We’ve had Twitter in our lives for a while now, yet it’s gotten no less satisfying when a stranger retweets a story or an idea. It’s also gotten no less confounding who we really reach, who this stranger is actually talking to when they spread our ideas, and who that stranger influenced to share the story to a whole new group of friends.
How do these tweets spread, really?
Where Does My Tweet Go, by MFG Labs, is a visualizer that maps the echoes of retweets across Twitter. It’s set up as a series of concentric circles, kind of like a galaxy map that you can view in 2-D or 3-D, with the original tweet in the center (imagine it as the sun).
Retweets emanate as blue lines from the sun, leading to the first circle, where all the retweeters perch. Green lines fire vertically from each tweeter, representing the sheer amount of people they’ve reached.
The effect is easy to follow and instantly understandable. And as each ring is geometrically several times larger than the last, the visualization is a template that can accommodate the exponential spread of a viral idea.

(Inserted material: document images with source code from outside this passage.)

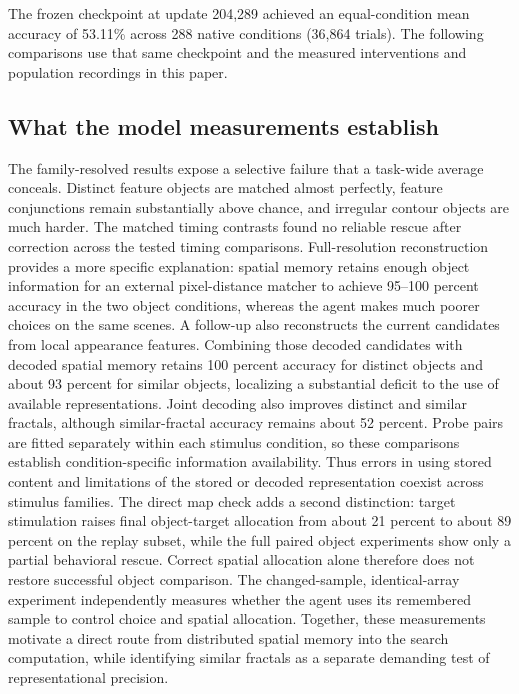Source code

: \documentclass[11pt]{article}
\begin{document}
The frozen checkpoint at update 204,289 achieved an equal-condition mean accuracy of 53.11\% across 288 native conditions (36,864 trials). The following comparisons use that same checkpoint and the measured interventions and population recordings in this paper.

\subsection{What the model measurements establish}
The family-resolved results expose a selective failure that a task-wide average conceals. Distinct feature objects are matched almost perfectly, feature conjunctions remain substantially above chance, and irregular contour objects are much harder. The matched timing contrasts found no reliable rescue after correction across the tested timing comparisons. Full-resolution reconstruction provides a more specific explanation: spatial memory retains enough object information for an external pixel-distance matcher to achieve 95--100 percent accuracy in the two object conditions, whereas the agent makes much poorer choices on the same scenes. A follow-up also reconstructs the current candidates from local appearance features. Combining those decoded candidates with decoded spatial memory retains 100 percent accuracy for distinct objects and about 93 percent for similar objects, localizing a substantial deficit to the use of available representations. Joint decoding also improves distinct and similar fractals, although similar-fractal accuracy remains about 52 percent. Probe pairs are fitted separately within each stimulus condition, so these comparisons establish condition-specific information availability. Thus errors in using stored content and limitations of the stored or decoded representation coexist across stimulus families. The direct map check adds a second distinction: target stimulation raises final object-target allocation from about 21 percent to about 89 percent on the replay subset, while the full paired object experiments show only a partial behavioral rescue. Correct spatial allocation alone therefore does not restore successful object comparison. The changed-sample, identical-array experiment independently measures whether the agent uses its remembered sample to control choice and spatial allocation. Together, these measurements motivate a direct route from distributed spatial memory into the search computation, while identifying similar fractals as a separate demanding test of representational precision.
\end{document}
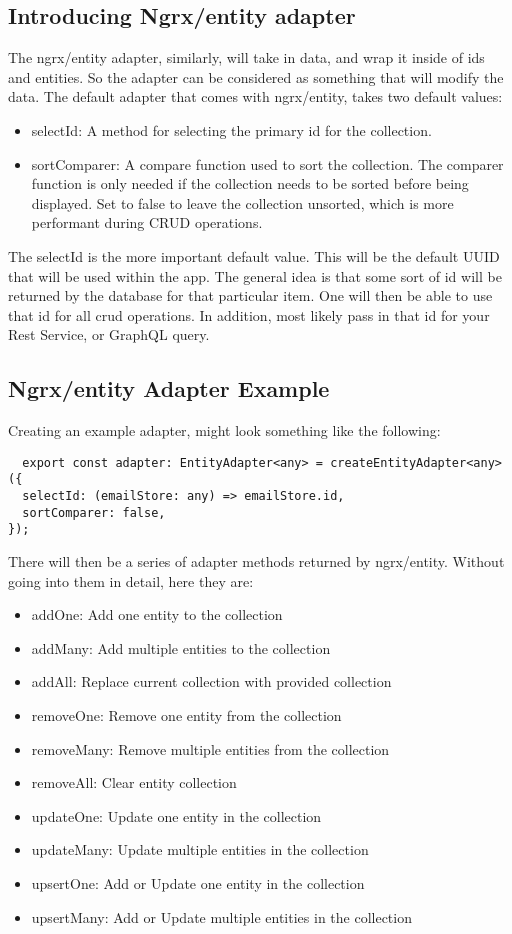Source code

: \subsection{ Introducing Ngrx/entity adapter }
The ngrx/entity adapter, similarly, will take in data, and wrap it inside of ids
and entities. So the adapter can be considered as something that will modify
the data. The default adapter that comes with ngrx/entity, takes two default
values:
\begin{itemize}
  \item selectId: A method for selecting the primary id for the collection.
  \item sortComparer: A compare function used to sort the collection. The
  comparer function is only needed if the collection needs to be sorted before
  being displayed. Set to false to leave the collection unsorted, which is more
  performant during CRUD operations.
\end{itemize}

The selectId is the more important default value. This will be the default UUID
that will be used within the app. The general idea is that some sort of id will
be returned by the database for that particular item. One will then be able to
use that id for all crud operations. In addition, most likely pass in that id
for your Rest Service, or GraphQL query.

\subsection{ Ngrx/entity Adapter Example }
Creating an example adapter, might look something like the following:
\begin{verbatim}
  export const adapter: EntityAdapter<any> = createEntityAdapter<any>({
  selectId: (emailStore: any) => emailStore.id,
  sortComparer: false,
});
\end{verbatim}

There will then be a series of adapter methods returned by ngrx/entity. Without
going into them in detail, here they are:
\begin{itemize}
  \item addOne: Add one entity to the collection
  \item addMany: Add multiple entities to the collection
  \item addAll: Replace current collection with provided collection
  \item removeOne: Remove one entity from the collection
  \item removeMany: Remove multiple entities from the collection
  \item removeAll: Clear entity collection
  \item updateOne: Update one entity in the collection
  \item updateMany: Update multiple entities in the collection
  \item upsertOne: Add or Update one entity in the collection
  \item upsertMany: Add or Update multiple entities in the collection
\end{itemize}

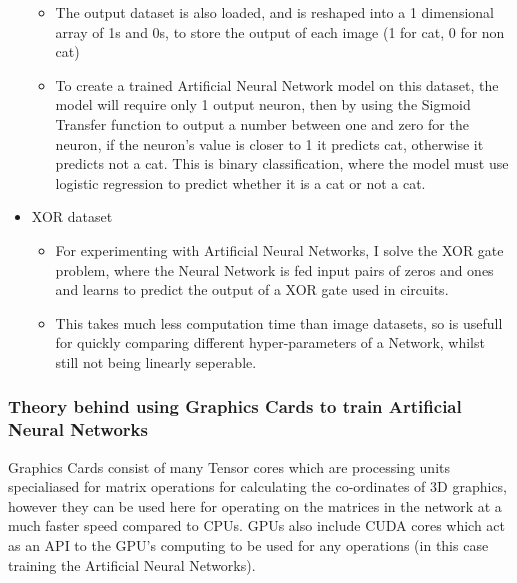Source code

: \documentclass[./project-report/src/latex/project-report.tex]{subfiles}
\begin{document}
\begin{itemize}
\begin{itemize}
        \item The output dataset is also loaded, and is reshaped into a 1 dimensional array of 1s and 0s, to store the output of each image (1 for cat, 0 for non cat)
        \item To create a trained Artificial Neural Network model on this dataset, the model will require only 1 output neuron, then by using the Sigmoid Transfer 
              function to output a number between one and zero for the neuron, if the neuron's value is closer to 1 it predicts cat, otherwise it predicts not a cat. 
              This is binary classification, where the model must use logistic regression to predict whether it is a cat or not a cat.
    \end{itemize}
    \item XOR dataset
    \begin{itemize}
        \item For experimenting with Artificial Neural Networks, I solve the XOR gate problem, where the Neural Network is fed input pairs of zeros and ones and learns 
              to predict the output of a XOR gate used in circuits.
        \item This takes much less computation time than image datasets, so is usefull for quickly comparing different hyper-parameters of a Network, whilst still 
              not being linearly seperable.
    \end{itemize}
\end{itemize}

\subsubsection{Theory behind using Graphics Cards to train Artificial Neural Networks}
\vspace{5mm}

Graphics Cards consist of many Tensor cores which are processing units specialiased for matrix operations for calculating the co-ordinates of 3D graphics, however they 
can be used here for operating on the matrices in the network at a much faster speed compared to CPUs. GPUs also include CUDA cores which act as an API to the GPU's 
computing to be used for any operations (in this case training the Artificial Neural Networks).

\pagebreak
\end{document}
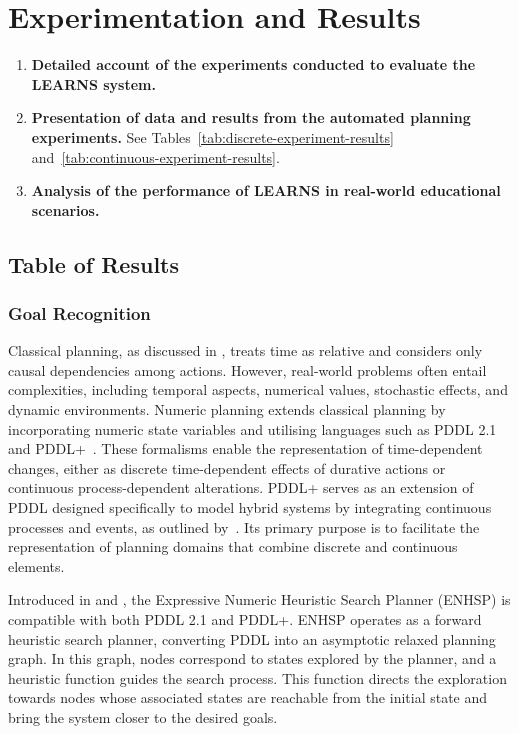 \section{Experimentation and Results}
\begin{enumerate}
    \item \textbf{Detailed account of the experiments conducted to evaluate the LEARNS system.}
    \item \textbf{Presentation of data and results from the automated planning experiments.} See Tables~\ref{tab:discrete-experiment-results} and~\ref{tab:continuous-experiment-results}.
    \item \textbf{Analysis of the performance of LEARNS in real-world educational scenarios.}
\end{enumerate}

\subsection{Table of Results}

\subsubsection{Goal Recognition}
Classical planning, as discussed in \citet{Fox2003}, treats time as relative and considers only causal dependencies among actions. However, real-world problems often entail complexities, including temporal aspects, numerical values, stochastic effects, and dynamic environments. Numeric planning extends classical planning by incorporating numeric state variables and utilising languages such as PDDL 2.1~\cite{Fox2003} and PDDL+~\cite{Fox2006}. These formalisms enable the representation of time-dependent changes, either as discrete time-dependent effects of durative actions or continuous process-dependent alterations. PDDL+ serves as an extension of PDDL designed specifically to model hybrid systems by integrating continuous processes and events, as outlined by~\citet{Haslum2019}. Its primary purpose is to facilitate the representation of planning domains that combine discrete and continuous elements.

Introduced in \citet{Scala2016} and \citet{ScalaHaslum2016}, the Expressive Numeric Heuristic Search Planner (ENHSP) is compatible with both PDDL 2.1 and PDDL+. ENHSP operates as a forward heuristic search planner, converting PDDL into an asymptotic relaxed planning graph. In this graph, nodes correspond to states explored by the planner, and a heuristic function guides the search process. This function directs the exploration towards nodes whose associated states are reachable from the initial state and bring the system closer to the desired goals.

In fact, it almost seems like a perfect model to visualize the social network, until you realize that we’re not seeing one big, critical piece of information that would flesh out the story to its entirety: how much overlap (how many shared friends) is in each of these retweeter’s circles. The service takes this general idea into account with an overall “reach” number, but it would be a useful (if unwieldy) thing to see some Venn layer to represent message overlap.
Where Does My Tweet Go is currently an “experiment,” viewable in demo mode only. That said, you can check out how it works here, even if you won’t be able to chart your personal conquest across the galaxy just yet.